Of course, this means you need to wear the gun and allow the tailor to work around it. This can be easier said than done, particularly if you live in a gun-unfriendly city (which is to say, most of them.) The best thing to do is call around and discreetly inquire if the tailor has experience working with legally armed clients. There are always a few, and it pays to seek them out.

(My favorite clothing store back in the day was owned by a mother and son, neither of whom had any problems with concealed carry. In fact, I got to know the son fairly well, as he routinely carried a very nice Colt Model M in .380, aka Model 1908 Pocket Hammerless. It was his opinion that the sleek little Colt was "the perfect gun for the well-dressed gentleman.")

If, like most people, you need to be more flexible with your habiliments, a close relative of the belt holster is generically referred to as a "tuckable." This is an inside-the-waist holster that allows you to cover the gun with your shirt - the shirt slipping between the gun and your waistband, then bloused a bit to conceal the outline. This leaves a small leather keeper visible on the belt, but if the belt and holster color are well matched it is difficult to spot. Of course, you end up looking a bit lopsided with a bulge on your belt; proponents argue that blousing of the shirt properly on the off side will help conceal the protrusion, but many people dislike the somewhat sloppy appearance which results.

One often overlooked method is the bellyband.
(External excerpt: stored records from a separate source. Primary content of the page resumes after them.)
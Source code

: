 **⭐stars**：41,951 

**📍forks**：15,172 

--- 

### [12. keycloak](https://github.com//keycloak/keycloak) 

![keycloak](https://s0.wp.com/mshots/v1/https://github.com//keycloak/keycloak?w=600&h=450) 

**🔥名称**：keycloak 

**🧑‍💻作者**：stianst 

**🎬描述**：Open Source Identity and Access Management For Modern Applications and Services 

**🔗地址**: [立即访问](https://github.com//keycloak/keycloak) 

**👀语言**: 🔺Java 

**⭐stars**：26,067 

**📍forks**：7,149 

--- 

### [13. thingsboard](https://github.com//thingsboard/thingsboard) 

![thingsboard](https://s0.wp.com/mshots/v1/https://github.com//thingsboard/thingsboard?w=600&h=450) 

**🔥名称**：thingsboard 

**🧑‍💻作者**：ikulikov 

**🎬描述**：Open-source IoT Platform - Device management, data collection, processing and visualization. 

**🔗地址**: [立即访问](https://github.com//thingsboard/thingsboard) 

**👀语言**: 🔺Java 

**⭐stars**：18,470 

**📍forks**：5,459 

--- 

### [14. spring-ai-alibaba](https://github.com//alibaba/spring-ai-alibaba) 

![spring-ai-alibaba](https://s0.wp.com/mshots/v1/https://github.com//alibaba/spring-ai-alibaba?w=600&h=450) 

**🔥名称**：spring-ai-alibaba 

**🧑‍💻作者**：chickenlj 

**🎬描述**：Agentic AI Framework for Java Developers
Originally designed to be worn just above the beltline (hence the name), it can be effectively employed at the mid- to upper-torso level. At this position the gun is placed under the arm, very much in the same position as a shoulder holster. Getting to the gun is done through the shirt front, (again) using the same movements as one would with a shoulder holster. The shirt button at the base of the sternum is left undone, allowing rapid access to the gun; one's tie covers the buttons anyhow, so that the arrangement is not detected. Be sure that you do not wear 'athletic' fitted shirts - standard shorts only to allow plenty of room to hide the firearm.
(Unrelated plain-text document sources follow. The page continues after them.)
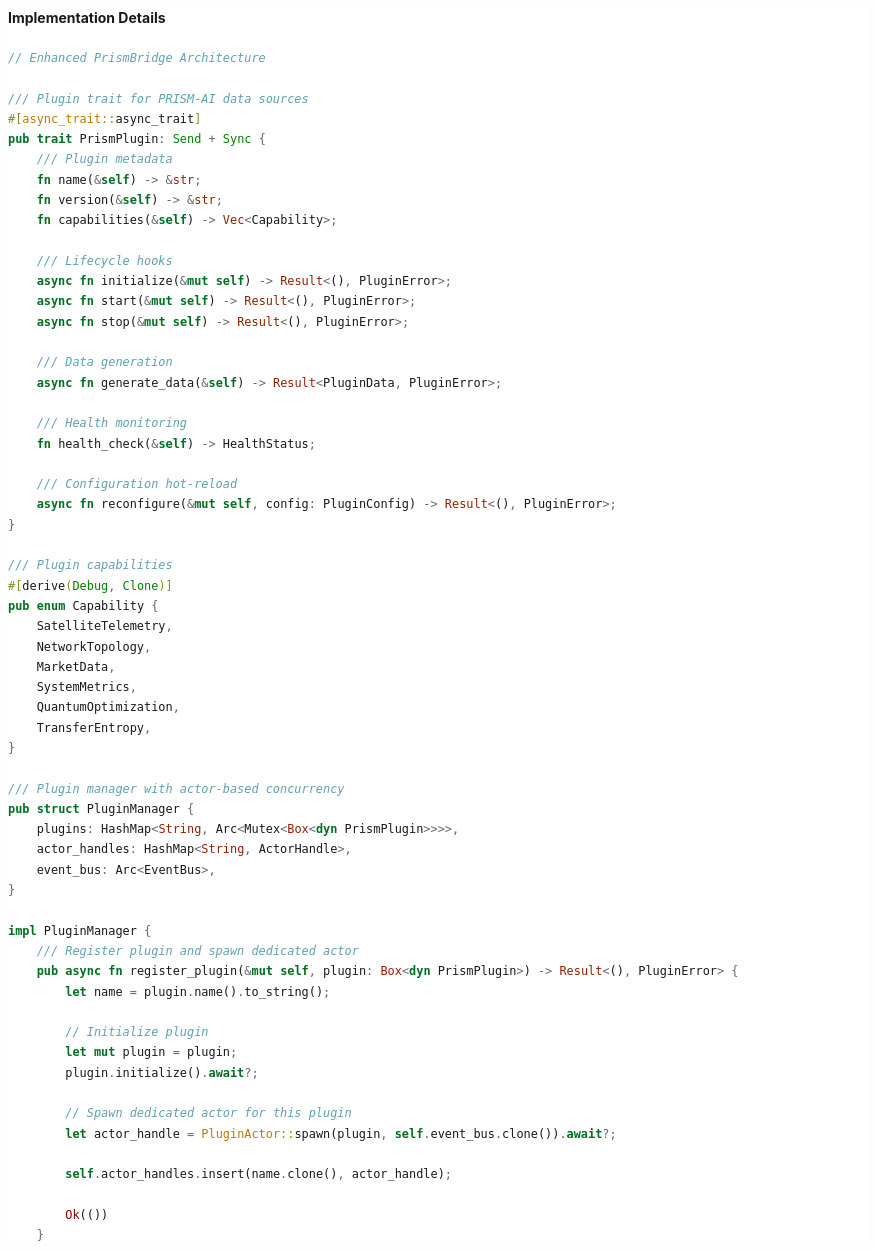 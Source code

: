 #### Implementation Details

```rust
// Enhanced PrismBridge Architecture

/// Plugin trait for PRISM-AI data sources
#[async_trait::async_trait]
pub trait PrismPlugin: Send + Sync {
    /// Plugin metadata
    fn name(&self) -> &str;
    fn version(&self) -> &str;
    fn capabilities(&self) -> Vec<Capability>;

    /// Lifecycle hooks
    async fn initialize(&mut self) -> Result<(), PluginError>;
    async fn start(&mut self) -> Result<(), PluginError>;
    async fn stop(&mut self) -> Result<(), PluginError>;

    /// Data generation
    async fn generate_data(&self) -> Result<PluginData, PluginError>;

    /// Health monitoring
    fn health_check(&self) -> HealthStatus;

    /// Configuration hot-reload
    async fn reconfigure(&mut self, config: PluginConfig) -> Result<(), PluginError>;
}

/// Plugin capabilities
#[derive(Debug, Clone)]
pub enum Capability {
    SatelliteTelemetry,
    NetworkTopology,
    MarketData,
    SystemMetrics,
    QuantumOptimization,
    TransferEntropy,
}

/// Plugin manager with actor-based concurrency
pub struct PluginManager {
    plugins: HashMap<String, Arc<Mutex<Box<dyn PrismPlugin>>>>,
    actor_handles: HashMap<String, ActorHandle>,
    event_bus: Arc<EventBus>,
}

impl PluginManager {
    /// Register plugin and spawn dedicated actor
    pub async fn register_plugin(&mut self, plugin: Box<dyn PrismPlugin>) -> Result<(), PluginError> {
        let name = plugin.name().to_string();

        // Initialize plugin
        let mut plugin = plugin;
        plugin.initialize().await?;

        // Spawn dedicated actor for this plugin
        let actor_handle = PluginActor::spawn(plugin, self.event_bus.clone()).await?;

        self.actor_handles.insert(name.clone(), actor_handle);

        Ok(())
    }

```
The Thunderwear carry is often touted as a solution to many problems, but for those who sit for long periods of time they prove to be quite uncomfortable. They're also slow to access, and the size of the gun is very constrained. I do not personally consider them suitable for a primary sidearm, though they may be useful for backups or deep cover assignments.
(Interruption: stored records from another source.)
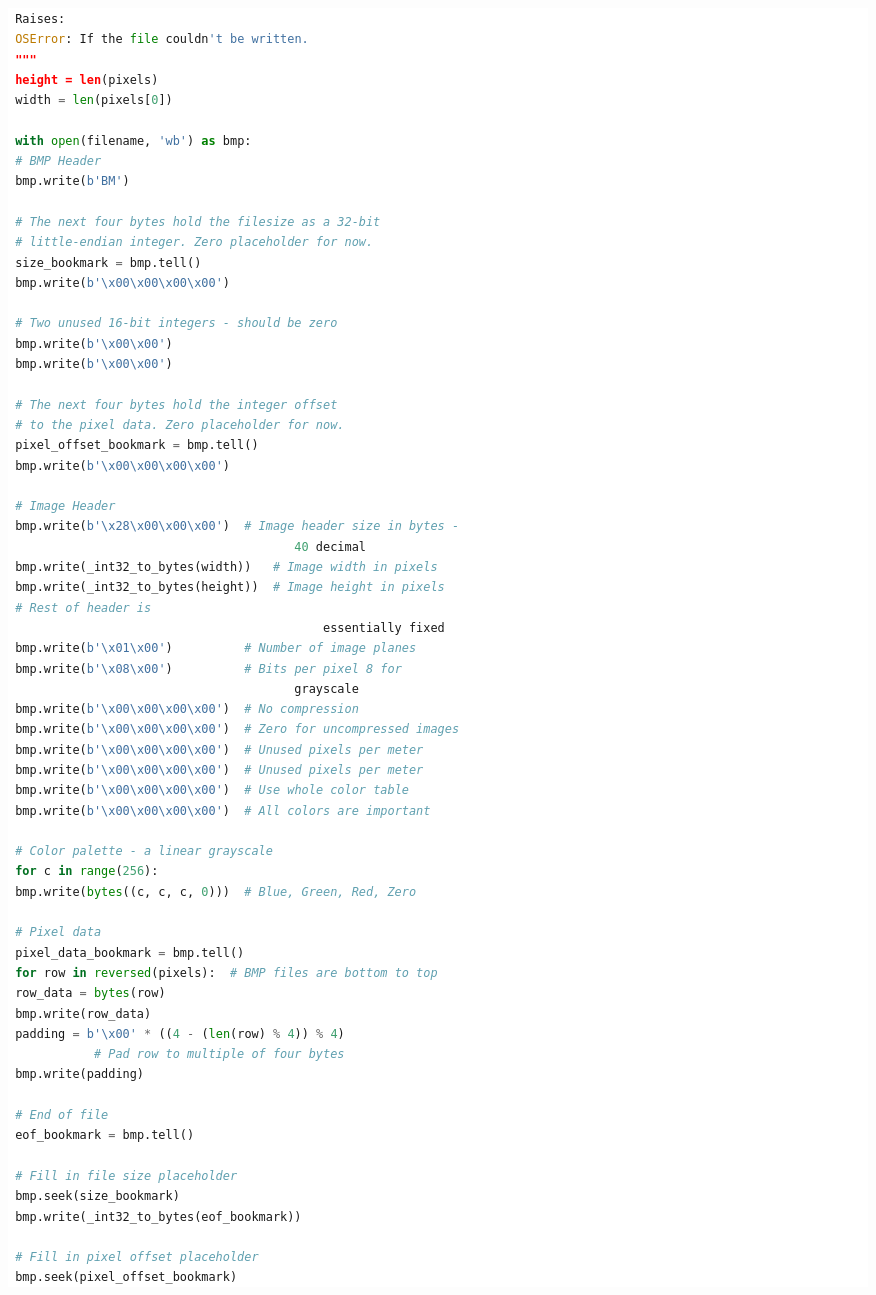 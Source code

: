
 ```py
 Raises:
 OSError: If the file couldn't be written.
 """
 height = len(pixels)
 width = len(pixels[0])

 with open(filename, 'wb') as bmp:
 # BMP Header
 bmp.write(b'BM')

 # The next four bytes hold the filesize as a 32-bit
 # little-endian integer. Zero placeholder for now.
 size_bookmark = bmp.tell()
 bmp.write(b'\x00\x00\x00\x00')

 # Two unused 16-bit integers - should be zero
 bmp.write(b'\x00\x00')
 bmp.write(b'\x00\x00')

 # The next four bytes hold the integer offset
 # to the pixel data. Zero placeholder for now.
 pixel_offset_bookmark = bmp.tell()
 bmp.write(b'\x00\x00\x00\x00')

 # Image Header
 bmp.write(b'\x28\x00\x00\x00')  # Image header size in bytes -        
                                        40 decimal
 bmp.write(_int32_to_bytes(width))   # Image width in pixels
 bmp.write(_int32_to_bytes(height))  # Image height in pixels
 # Rest of header is      
                                            essentially fixed
 bmp.write(b'\x01\x00')          # Number of image planes
 bmp.write(b'\x08\x00')          # Bits per pixel 8 for 
                                        grayscale
 bmp.write(b'\x00\x00\x00\x00')  # No compression
 bmp.write(b'\x00\x00\x00\x00')  # Zero for uncompressed images
 bmp.write(b'\x00\x00\x00\x00')  # Unused pixels per meter
 bmp.write(b'\x00\x00\x00\x00')  # Unused pixels per meter
 bmp.write(b'\x00\x00\x00\x00')  # Use whole color table
 bmp.write(b'\x00\x00\x00\x00')  # All colors are important

 # Color palette - a linear grayscale
 for c in range(256):
 bmp.write(bytes((c, c, c, 0)))  # Blue, Green, Red, Zero

 # Pixel data
 pixel_data_bookmark = bmp.tell()
 for row in reversed(pixels):  # BMP files are bottom to top
 row_data = bytes(row)
 bmp.write(row_data)
 padding = b'\x00' * ((4 - (len(row) % 4)) % 4)  
            # Pad row to multiple of four bytes
 bmp.write(padding)

 # End of file
 eof_bookmark = bmp.tell()

 # Fill in file size placeholder
 bmp.seek(size_bookmark)
 bmp.write(_int32_to_bytes(eof_bookmark))

 # Fill in pixel offset placeholder
 bmp.seek(pixel_offset_bookmark)
```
Ankle holsters are another special-purpose carry method. They are very slow and cumbersome to access for a primary arm, and are best used to carry a backup pistol. Yes, I know that there are some fancy ankle holster draw moves which are surprisingly fast, but I encourage you to try them in a realistic force-on-force exercise. You'll quickly learn why I don't feel ankle holsters are a good choice for general armed carry.

Finally we come to pocket carry. With a proper holster and loose-fitting slacks, this is perhaps the most viable method of concealing a pistol in a corporate environment. They're reasonably quick to access, comfortable (if used with a lightweight gun), completely invisible (unless you wear your slacks tighter than a gentleman should), and has the additional benefit of allowing your hand to be on the gun without alerting anyone.

You'll need to shop for slacks with front pleats (provides blousing to hide the gun's bulge) and deeper pockets (some have shallow pockets from which the gun's butt can peek out.) I also recommend a medium-weight pant, which typically features a satin lining between the pocket and leg. The lining dramatically reduces chafing as the gun moves around, and makes sitting for long periods more tolerable.